US Begins Airport Screenings After Second Patient With SARS-Like Pneumonia Dies In China

The US will begin screening airline passengers beginning Friday after a SARS-like pneumonia outbreak in central China has claimed a second life after a 69-year-old man died on Wednesday, according to the Straits Times

“To further protect the health of the American public during the emergence of this novel coronavirus, CDC is beginning entry screening at three ports of entry,” said CDC official Martin Cetron, adding “We’re expecting that the screening over the next couple of weeks could include as many as 5000 people” starting Friday night.

The three airports are; San Francisco International, New York’s JFK, and Los Angeles International.

The second death from the new coronavirus occurred at the Wuhan Jinyintan Hospital in the Hubei province. He had been ill approximately two weeks before experiencing multi-organ system failure, according to Bloomberg, citing a Thursday statement by the Wuhan Municipal Health Commission.

As of Friday, the city has reported 45 cases of the coronavirus, known as 2019-nCoV. According to the report, five patients are in critical condition, twelve have been cured and discharged, and two have died.

Authorities in Japan reported a case Thursday in a resident of Kanagawa prefecture aged in his 30s, who had spent time with an infected person in Wuhan. That’s the second time someone outside China was found to be infected with the novel coronavirus, which has captured international attention because of similarities with the one that sparked Severe Acute Respiratory Syndrome, or SARS, 17 years ago.

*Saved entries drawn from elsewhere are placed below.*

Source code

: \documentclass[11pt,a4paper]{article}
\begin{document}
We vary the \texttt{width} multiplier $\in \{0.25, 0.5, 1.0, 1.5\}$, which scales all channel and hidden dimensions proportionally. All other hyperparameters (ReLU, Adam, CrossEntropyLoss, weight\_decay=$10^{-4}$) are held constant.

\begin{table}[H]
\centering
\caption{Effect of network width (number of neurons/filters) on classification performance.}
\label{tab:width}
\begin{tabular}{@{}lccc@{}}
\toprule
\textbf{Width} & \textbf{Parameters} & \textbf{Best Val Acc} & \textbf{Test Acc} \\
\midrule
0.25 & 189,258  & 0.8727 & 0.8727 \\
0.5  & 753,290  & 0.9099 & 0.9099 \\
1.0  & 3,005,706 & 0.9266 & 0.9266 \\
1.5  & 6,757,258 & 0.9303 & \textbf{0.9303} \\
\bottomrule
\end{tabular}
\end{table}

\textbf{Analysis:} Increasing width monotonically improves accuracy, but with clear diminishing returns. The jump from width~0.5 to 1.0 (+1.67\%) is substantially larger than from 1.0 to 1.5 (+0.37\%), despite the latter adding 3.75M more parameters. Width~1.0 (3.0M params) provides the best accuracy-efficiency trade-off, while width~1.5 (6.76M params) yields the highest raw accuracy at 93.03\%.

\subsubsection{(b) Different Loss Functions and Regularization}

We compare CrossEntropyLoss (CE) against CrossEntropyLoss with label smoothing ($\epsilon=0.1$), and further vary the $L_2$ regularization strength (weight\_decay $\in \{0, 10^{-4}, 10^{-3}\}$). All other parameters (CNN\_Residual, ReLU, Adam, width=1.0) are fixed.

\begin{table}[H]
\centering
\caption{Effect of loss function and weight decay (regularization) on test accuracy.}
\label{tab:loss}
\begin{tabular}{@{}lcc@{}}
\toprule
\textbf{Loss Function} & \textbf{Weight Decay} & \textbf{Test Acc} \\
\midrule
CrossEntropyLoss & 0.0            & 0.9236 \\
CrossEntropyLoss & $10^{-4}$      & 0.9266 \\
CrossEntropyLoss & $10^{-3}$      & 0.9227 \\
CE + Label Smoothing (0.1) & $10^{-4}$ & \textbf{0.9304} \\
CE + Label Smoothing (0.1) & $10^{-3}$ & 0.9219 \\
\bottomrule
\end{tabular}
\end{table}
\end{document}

Unlike SARS, which killed almost 800 people, the new virus doesn’t appear to spread easily between people. Much remains to be understood about the new coronavirus, which was first identified in China earlier this month, the World Health Organization said in a statement Thursday in response to the case in Japan. –Bloomberg

It is unknown how the virus is spread, however it is believed to be concentrated among a Wuhan fish market which carries other meat as well.